Warmer Shift in Europe Brings Mixes for Gas and Power Traders

(Bloomberg) -- The cold beer will flow as usual, but for the thousands of energy traders, utility executives and analysts descending on Essen and the E-world fair in Germany this week the impact of a relatively mild winter on the power and gas markets will be a main topic of conversation.

The warmer-than-usual temperatures for most of the heating season so far, along with concern about climate change, is scrambling the fortunes of utilities across the region and rippling through natural gas and power markets. While the weather has depressed demand, reducing the price of the fuels used to generate electricity, it’s also sharpened the focus of policy makers on acting against global warming.

Most of the markets servicing utilities and their clients opened the year on a bearish note. That’s a reversal from the main trends of 2018, when benchmark German power prices jumped the most on record and carbon emission futures tripled.

“Gas storage facilities are still at levels above the five-year average, and supply is stable with Russia deliveries also at high levels,” Harald Herzig, head of front office at Mainova AG, a utility in Frankfurt. “With a comfortable supply and a quiet demand, prices will decline a little, but won’t reduce significantly.”

From the region’s renewable energy expansion to the trend of phasing out coal, the changes is upending the strategies of utilities from RWE AG to Uniper SE. It’s bolstering companies that haul liquefied natural gas, including Royal Dutch Shell Plc and Total SA. The following charts illustrate the themes on the minds of company executives and traders as they arrive on Tuesday at the giant Messe Essen center in the heart of the Ruhr region. Politicians led by Deputy Economy Minister Thomas Bareiss speak there on Monday.

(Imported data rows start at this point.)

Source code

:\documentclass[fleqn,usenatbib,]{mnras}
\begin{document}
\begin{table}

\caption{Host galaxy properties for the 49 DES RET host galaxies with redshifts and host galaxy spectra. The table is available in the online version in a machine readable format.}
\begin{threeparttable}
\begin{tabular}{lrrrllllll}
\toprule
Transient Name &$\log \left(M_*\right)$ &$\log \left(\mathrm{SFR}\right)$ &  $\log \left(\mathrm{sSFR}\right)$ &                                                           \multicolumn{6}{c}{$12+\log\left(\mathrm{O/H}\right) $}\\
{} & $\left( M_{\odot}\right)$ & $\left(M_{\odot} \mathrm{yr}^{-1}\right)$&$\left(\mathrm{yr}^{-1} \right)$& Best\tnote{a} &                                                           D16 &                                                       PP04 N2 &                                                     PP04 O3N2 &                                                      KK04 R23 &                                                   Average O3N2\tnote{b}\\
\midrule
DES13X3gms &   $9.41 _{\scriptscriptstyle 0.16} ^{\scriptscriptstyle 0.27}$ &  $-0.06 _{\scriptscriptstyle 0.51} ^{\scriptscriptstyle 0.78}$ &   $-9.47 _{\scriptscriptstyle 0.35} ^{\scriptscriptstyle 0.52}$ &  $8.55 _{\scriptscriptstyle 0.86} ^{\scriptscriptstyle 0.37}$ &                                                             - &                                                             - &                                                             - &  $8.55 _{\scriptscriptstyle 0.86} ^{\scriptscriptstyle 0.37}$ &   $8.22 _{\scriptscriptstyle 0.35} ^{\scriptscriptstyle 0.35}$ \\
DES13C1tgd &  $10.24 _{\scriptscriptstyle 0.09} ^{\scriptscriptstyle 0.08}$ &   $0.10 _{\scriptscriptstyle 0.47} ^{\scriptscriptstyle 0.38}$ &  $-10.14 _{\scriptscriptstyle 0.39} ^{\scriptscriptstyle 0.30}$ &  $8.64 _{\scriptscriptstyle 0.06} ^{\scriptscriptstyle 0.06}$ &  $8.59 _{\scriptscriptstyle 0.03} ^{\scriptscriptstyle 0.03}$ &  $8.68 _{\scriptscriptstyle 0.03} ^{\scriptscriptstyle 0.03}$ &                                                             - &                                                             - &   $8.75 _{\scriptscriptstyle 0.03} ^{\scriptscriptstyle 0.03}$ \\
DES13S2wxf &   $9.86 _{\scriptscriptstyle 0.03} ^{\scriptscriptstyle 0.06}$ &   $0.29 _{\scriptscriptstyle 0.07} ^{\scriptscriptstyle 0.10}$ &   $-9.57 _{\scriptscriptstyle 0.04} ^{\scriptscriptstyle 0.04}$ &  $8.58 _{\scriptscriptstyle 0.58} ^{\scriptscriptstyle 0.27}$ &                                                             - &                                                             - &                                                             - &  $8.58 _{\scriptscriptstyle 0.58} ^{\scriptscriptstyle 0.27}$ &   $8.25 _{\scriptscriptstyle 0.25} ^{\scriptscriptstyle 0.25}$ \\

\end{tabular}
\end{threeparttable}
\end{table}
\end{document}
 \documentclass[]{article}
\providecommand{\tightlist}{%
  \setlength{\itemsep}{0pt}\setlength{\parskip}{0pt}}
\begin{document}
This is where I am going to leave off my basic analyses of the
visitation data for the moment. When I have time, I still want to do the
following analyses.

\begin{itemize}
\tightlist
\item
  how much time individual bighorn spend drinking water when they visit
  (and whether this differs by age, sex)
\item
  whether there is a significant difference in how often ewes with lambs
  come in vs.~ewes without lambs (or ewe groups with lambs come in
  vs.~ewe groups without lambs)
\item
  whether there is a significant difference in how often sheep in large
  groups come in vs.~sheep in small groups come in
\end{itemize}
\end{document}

Warmer Shift in Europe Brings Mixes for Gas and Power Traders

The chart above shows Europe’s gas storage levels through the last year. After a cold snap at the end of last February, gas traders spent the summer struggling to refill storage tanks depleted by the end-of-season jump in demand. Even at the start of September, stocks were lower than the five-year average, and the industry was bracing for upward price spikes.

But autumn started slowly, with warmer than usual weather through October. The green line on the chart below shows the 30-year average for temperatures in Northwest Europe, while the yellow one indicates the actual reading. Through most of this year’s peak-demand season, temperatures have either been above or close to normal.

Northwest Europe Weather

Warmer Shift in Europe Brings Mixes for Gas and Power Traders

The result: gas prices have eased back closer to their average for the season after running at their strongest in more than five years through 2018. Gas for delivery in March, when winter ends for the traders, is close to costs in April, indicating supplies are abundant enough that no last minute cold snap will leave a shortage. The chart below from BloombergNEF shows estimates for where storage levels will end the season, with all of them pointing toward higher levels than last year.

Warmer Shift in Europe Brings Mixes for Gas and Power Traders

Another factor is also weighing on gas at the moment. A slump in China has pared back demand for power generation fuels there, reducing the cost of both coal and liquefied natural gas. That’s meant that cargoes of LNG that previously were earmarked for Asia now are landing in Europe.

“The increasing supply of LNG is driving the natural gas prices, together with the prospects on the demand in Asia,” Hannes Loacker, commodity analyst at Raiffeisen Capital Management, said in an interview in Vienna. “Prices might keeping falling but I don’t believe we will see them sharply falling.”

The chart below shows volumes of LNG injected into Europe’s gas grid, adding to near-record supplies arriving by pipeline.

“It’s bearish all the way,” said Wayne Bryan, senior European energy and commodity analyst at Alfa Energy. “Asian LNG price are at nine-month lows, which will accelerate the arrival rate of cargoes into Northwest Europe.”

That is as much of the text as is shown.